Ficool

Chapter 5 - Chapter 5: WW1

During the WW1, the Guangdong region was engulfed in the chaos of war. Serapha, serving as the General's personal guard, stayed loyally by his side, enduring the constant fear and tension of those troubled times.

In a fierce battle, Japanese artillery mercilessly destroyed half of her home, leaving her life in ruins. Yet despite this devastation, Serapha did not retreat. She stood firm, continuing to guard the man she loved.

But the relentless mental strain eventually wore her down.

One day, she sat alone in her room, staring at a map of China spread across worn parchment, a burning desire rising from within:

She longed to retreat north of Xianyang, to a quiet city far from the smoke and bloodshed of war.

But when she finally confessed this wish to the General, his reaction was fury.

He roared at her, as if her sacrifice and danger were things she naturally owed him.

Tears welled in Serapha's eyes. She screamed back in defiance:

"I stayed here only because I love you! I never needed to suffer through any of this! I've had enough!"

—For the first time, she admitted it aloud:

Her gentleness had always been used as a weapon against herself.

Before boarding the train with her small bag, a sudden pang seized her heart. It was an ache she couldn't name — a lingering worry for the General's fate.

Though she kept telling herself to be strong, her heart felt like it was clenched by an invisible fist, throbbing with dull pain.

For a brief moment, the General's once-towering figure seemed to shrink before her eyes, stooped under the crushing weight of war and duty.

The sight pierced her like a blade.

She hated herself for it — hated that even after everything, she still softened for him.

But this time, she refused to let her feelings control her.

She bit her lip, swallowing her pain, forcing herself to lift her chin high.

The ache in her chest pressed down like lead.

Finally, she stepped onto the train. As the doors slid shut behind her, she closed her eyes.

In the silence of her heart, she whispered a prayer:

"Let there be no next life. I've truly had enough of this pain and suffering."

But fate, it seemed, was never done playing cruel jokes on her.

When she opened her eyes again, she found herself in 21st-century China.

Everything around her was strange and distant, like waking from one nightmare only to fall into another.

She tilted her head back, glaring at the heavens, her voice trembling with fury:

"Why? Why must I keep suffering? Haven't I endured enough?"

But the sky gave her no answers — only endless silence and solitude.

Taking her own life was not an option.

Death would never free her.

As a phoenix, she could not truly die; her fate was eternal rebirth, cycling endlessly through pain and loss.

To mortals, immortality might seem like a gift — a power to envy, a dream beyond reach.

But no one could ever understand the agony of an eternal soul betrayed time and time again.

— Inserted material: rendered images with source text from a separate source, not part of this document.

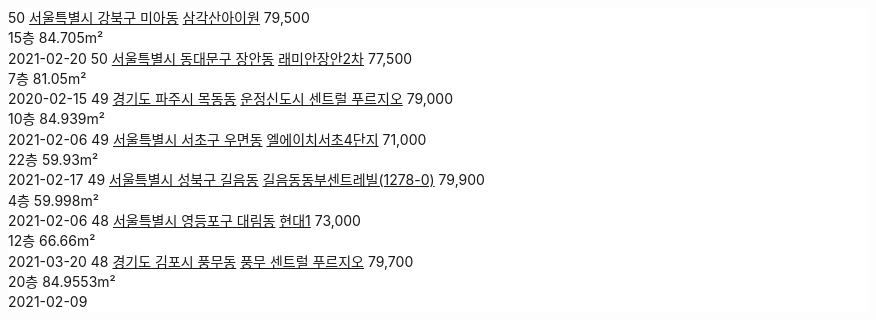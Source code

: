   <tr class="item">
    <td>50</td>
    <td><a href="/apt/서울특별시 강북구 미아동">서울특별시 강북구 미아동</a></td>
    <td style="font-weight: bold;"><a href="https://search.naver.com/search.naver?query=미아동 삼각산아이원">삼각산아이원</a></td>
    <td>79,500<br>15층  84.705m²<br>2021-02-20</td>
  </tr>

  <tr class="item">
    <td>50</td>
    <td><a href="/apt/서울특별시 동대문구 장안동">서울특별시 동대문구 장안동</a></td>
    <td style="font-weight: bold;"><a href="https://search.naver.com/search.naver?query=장안동 래미안장안2차">래미안장안2차</a></td>
    <td>77,500<br>7층  81.05m²<br>2020-02-15</td>
  </tr>

  <tr class="item">
    <td>49</td>
    <td><a href="/apt/경기도 파주시 목동동">경기도 파주시 목동동</a></td>
    <td style="font-weight: bold;"><a href="https://search.naver.com/search.naver?query=목동동 운정신도시 센트럴 푸르지오">운정신도시 센트럴 푸르지오</a></td>
    <td>79,000<br>10층  84.939m²<br>2021-02-06</td>
  </tr>

  <tr class="item">
    <td>49</td>
    <td><a href="/apt/서울특별시 서초구 우면동">서울특별시 서초구 우면동</a></td>
    <td style="font-weight: bold;"><a href="https://search.naver.com/search.naver?query=우면동 엘에이치서초4단지">엘에이치서초4단지</a></td>
    <td>71,000<br>22층  59.93m²<br>2021-02-17</td>
  </tr>

  <tr class="item">
    <td>49</td>
    <td><a href="/apt/서울특별시 성북구 길음동">서울특별시 성북구 길음동</a></td>
    <td style="font-weight: bold;"><a href="https://search.naver.com/search.naver?query=길음동 길음동동부센트레빌(1278-0)">길음동동부센트레빌(1278-0)</a></td>
    <td>79,900<br>4층  59.998m²<br>2021-02-06</td>
  </tr>

  <tr class="item">
    <td>48</td>
    <td><a href="/apt/서울특별시 영등포구 대림동">서울특별시 영등포구 대림동</a></td>
    <td style="font-weight: bold;"><a href="https://search.naver.com/search.naver?query=대림동 현대1">현대1</a></td>
    <td>73,000<br>12층  66.66m²<br>2021-03-20</td>
  </tr>

  <tr class="item">
    <td>48</td>
    <td><a href="/apt/경기도 김포시 풍무동">경기도 김포시 풍무동</a></td>
    <td style="font-weight: bold;"><a href="https://search.naver.com/search.naver?query=풍무동 풍무 센트럴 푸르지오">풍무 센트럴 푸르지오</a></td>
    <td>79,700<br>20층  84.9553m²<br>2021-02-09</td>
  </tr>
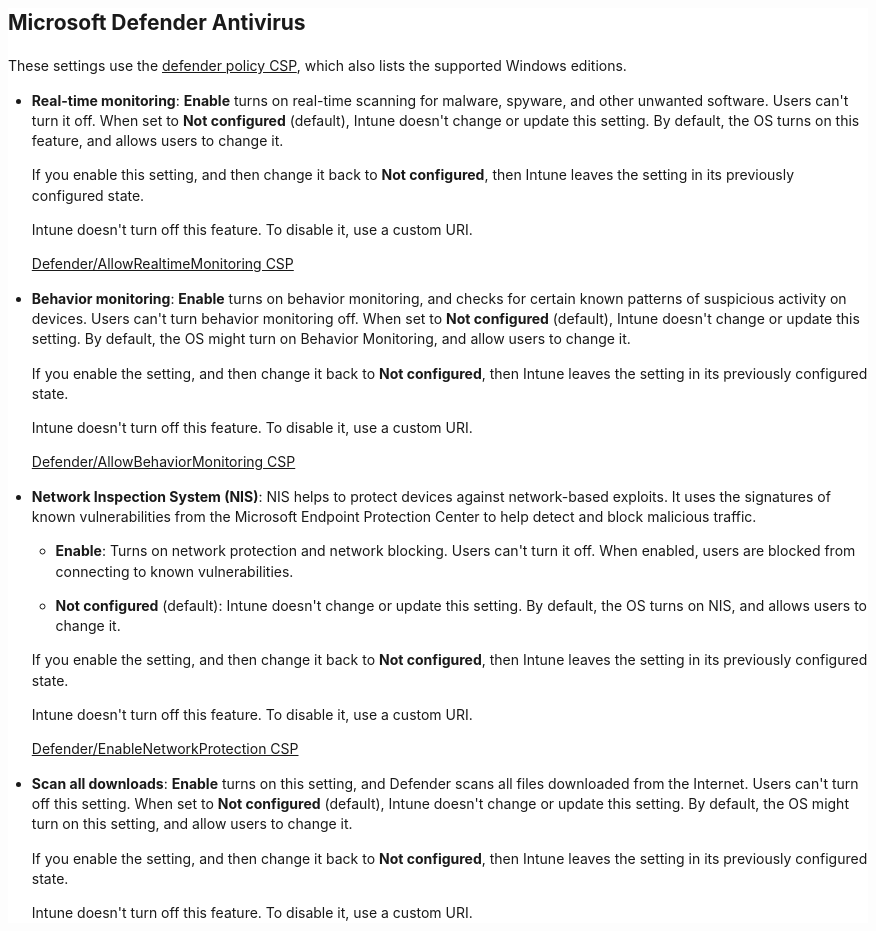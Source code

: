 ## Microsoft Defender Antivirus

These settings use the [defender policy CSP](/windows/client-management/mdm/policy-csp-defender), which also lists the supported Windows editions.

- **Real-time monitoring**: **Enable** turns on real-time scanning for malware, spyware, and other unwanted software. Users can't turn it off. When set to **Not configured** (default), Intune doesn't change or update this setting. By default, the OS turns on this feature, and allows users to change it.

  If you enable this setting, and then change it back to **Not configured**, then Intune leaves the setting in its previously configured state.

  Intune doesn't turn off this feature. To disable it, use a custom URI.

  [Defender/AllowRealtimeMonitoring CSP](/windows/client-management/mdm/policy-csp-defender#defender-allowrealtimemonitoring)

- **Behavior monitoring**: **Enable** turns on behavior monitoring, and checks for certain known patterns of suspicious activity on devices. Users can't turn behavior monitoring off. When set to **Not configured** (default), Intune doesn't change or update this setting. By default, the OS might turn on Behavior Monitoring, and allow users to change it.

  If you enable the setting, and then change it back to **Not configured**, then Intune leaves the setting in its previously configured state.

  Intune doesn't turn off this feature. To disable it, use a custom URI.

  [Defender/AllowBehaviorMonitoring CSP](/windows/client-management/mdm/policy-csp-defender#defender-allowbehaviormonitoring)

- **Network Inspection System (NIS)**: NIS helps to protect devices against network-based exploits. It uses the signatures of known vulnerabilities from the Microsoft Endpoint Protection Center to help detect and block malicious traffic.

  - **Enable**: Turns on network protection and network blocking. Users can't turn it off. When enabled, users are blocked from connecting to known vulnerabilities.

  - **Not configured** (default): Intune doesn't change or update this setting. By default, the OS turns on NIS, and allows users to change it.

  If you enable the setting, and then change it back to **Not configured**, then Intune leaves the setting in its previously configured state.

  Intune doesn't turn off this feature. To disable it, use a custom URI.

  [Defender/EnableNetworkProtection CSP](/windows/client-management/mdm/policy-csp-defender#defender-enablenetworkprotection)

- **Scan all downloads**: **Enable** turns on this setting, and Defender scans all files downloaded from the Internet. Users can't turn off this setting. When set to **Not configured** (default), Intune doesn't change or update this setting. By default, the OS might turn on this setting, and allow users to change it.

  If you enable the setting, and then change it back to **Not configured**, then Intune leaves the setting in its previously configured state.

  Intune doesn't turn off this feature. To disable it, use a custom URI.
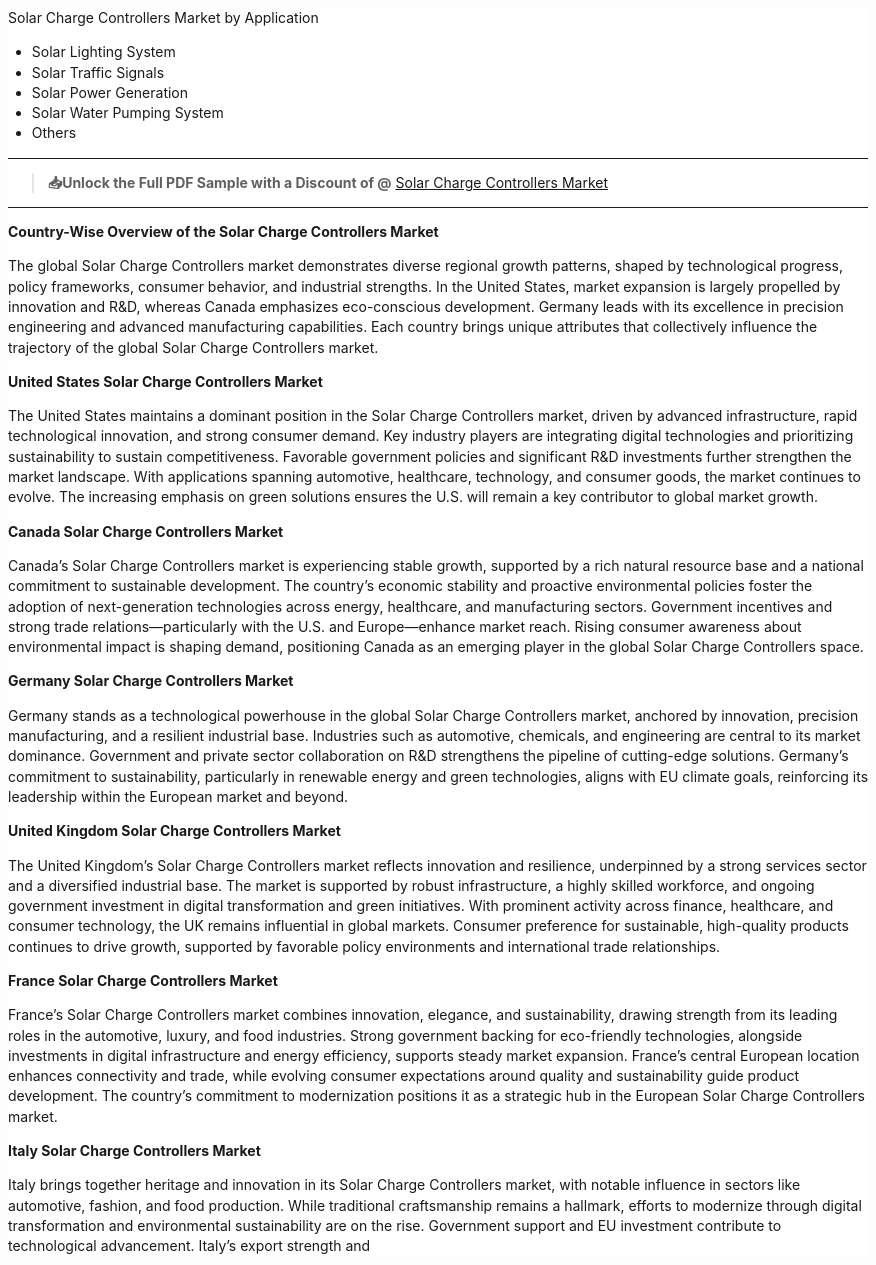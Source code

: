 Solar Charge Controllers Market by Application</h3><ul><li>Solar Lighting System</li><li>Solar Traffic Signals</li><li>Solar Power Generation</li><li>Solar Water Pumping System</li><li>Others</li></ul></p><hr /><blockquote><p><strong>📥Unlock the Full PDF Sample with a Discount of @</strong> <a href="https://www.marketresearchintellect.com/ask-for-discount/?rid=167844&amp;utm_source=Github-April&amp;utm_medium=019">Solar Charge Controllers Market</a></p></blockquote><hr /><p class="" data-start="217" data-end="261"><strong data-start="217" data-end="261">Country-Wise Overview of the Solar Charge Controllers Market</strong></p><p class="" data-start="263" data-end="774">The global Solar Charge Controllers market demonstrates diverse regional growth patterns, shaped by technological progress, policy frameworks, consumer behavior, and industrial strengths. In the United States, market expansion is largely propelled by innovation and R&amp;D, whereas Canada emphasizes eco-conscious development. Germany leads with its excellence in precision engineering and advanced manufacturing capabilities. Each country brings unique attributes that collectively influence the trajectory of the global Solar Charge Controllers market.</p><p class="" data-start="776" data-end="1421"><strong data-start="776" data-end="805">United States Solar Charge Controllers Market</strong></p><p class="" data-start="776" data-end="1421">The United States maintains a dominant position in the Solar Charge Controllers market, driven by advanced infrastructure, rapid technological innovation, and strong consumer demand. Key industry players are integrating digital technologies and prioritizing sustainability to sustain competitiveness. Favorable government policies and significant R&amp;D investments further strengthen the market landscape. With applications spanning automotive, healthcare, technology, and consumer goods, the market continues to evolve. The increasing emphasis on green solutions ensures the U.S. will remain a key contributor to global market growth.</p><p class="" data-start="1423" data-end="2019"><strong data-start="1423" data-end="1445">Canada Solar Charge Controllers Market</strong></p><p class="" data-start="1423" data-end="2019">Canada&rsquo;s Solar Charge Controllers market is experiencing stable growth, supported by a rich natural resource base and a national commitment to sustainable development. The country&rsquo;s economic stability and proactive environmental policies foster the adoption of next-generation technologies across energy, healthcare, and manufacturing sectors. Government incentives and strong trade relations&mdash;particularly with the U.S. and Europe&mdash;enhance market reach. Rising consumer awareness about environmental impact is shaping demand, positioning Canada as an emerging player in the global Solar Charge Controllers space.</p><p class="" data-start="2021" data-end="2591"><strong data-start="2021" data-end="2044">Germany Solar Charge Controllers Market</strong></p><p class="" data-start="2021" data-end="2591">Germany stands as a technological powerhouse in the global Solar Charge Controllers market, anchored by innovation, precision manufacturing, and a resilient industrial base. Industries such as automotive, chemicals, and engineering are central to its market dominance. Government and private sector collaboration on R&amp;D strengthens the pipeline of cutting-edge solutions. Germany&rsquo;s commitment to sustainability, particularly in renewable energy and green technologies, aligns with EU climate goals, reinforcing its leadership within the European market and beyond.</p><p class="" data-start="2593" data-end="3221"><strong data-start="2593" data-end="2623">United Kingdom Solar Charge Controllers Market</strong></p><p class="" data-start="2593" data-end="3221">The United Kingdom&rsquo;s Solar Charge Controllers market reflects innovation and resilience, underpinned by a strong services sector and a diversified industrial base. The market is supported by robust infrastructure, a highly skilled workforce, and ongoing government investment in digital transformation and green initiatives. With prominent activity across finance, healthcare, and consumer technology, the UK remains influential in global markets. Consumer preference for sustainable, high-quality products continues to drive growth, supported by favorable policy environments and international trade relationships.</p><p class="" data-start="3223" data-end="3838"><strong data-start="3223" data-end="3245">France Solar Charge Controllers Market</strong></p><p class="" data-start="3223" data-end="3838">France&rsquo;s Solar Charge Controllers market combines innovation, elegance, and sustainability, drawing strength from its leading roles in the automotive, luxury, and food industries. Strong government backing for eco-friendly technologies, alongside investments in digital infrastructure and energy efficiency, supports steady market expansion. France&rsquo;s central European location enhances connectivity and trade, while evolving consumer expectations around quality and sustainability guide product development. The country&rsquo;s commitment to modernization positions it as a strategic hub in the European Solar Charge Controllers market.</p><p class="" data-start="3840" data-end="4422"><strong data-start="3840" data-end="3861">Italy Solar Charge Controllers Market</strong></p><p class="" data-start="3840" data-end="4422">Italy brings together heritage and innovation in its Solar Charge Controllers market, with notable influence in sectors like automotive, fashion, and food production. While traditional craftsmanship remains a hallmark, efforts to modernize through digital transformation and environmental sustainability are on the rise. Government support and EU investment contribute to technological advancement. Italy&rsquo;s export strength and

This was a pain that had nothing to do with the body,

and everything to do with a loneliness so vast, so endless, that it hollowed her from the inside out.

Every day, she lived alongside that boundless solitude.

No one truly understood her.

She watched the people around her being born, growing up, aging, and dying —

while she remained frozen in time, untouched, forgotten by the world.

And every person she ever dared to trust

left her in the moment she needed them most.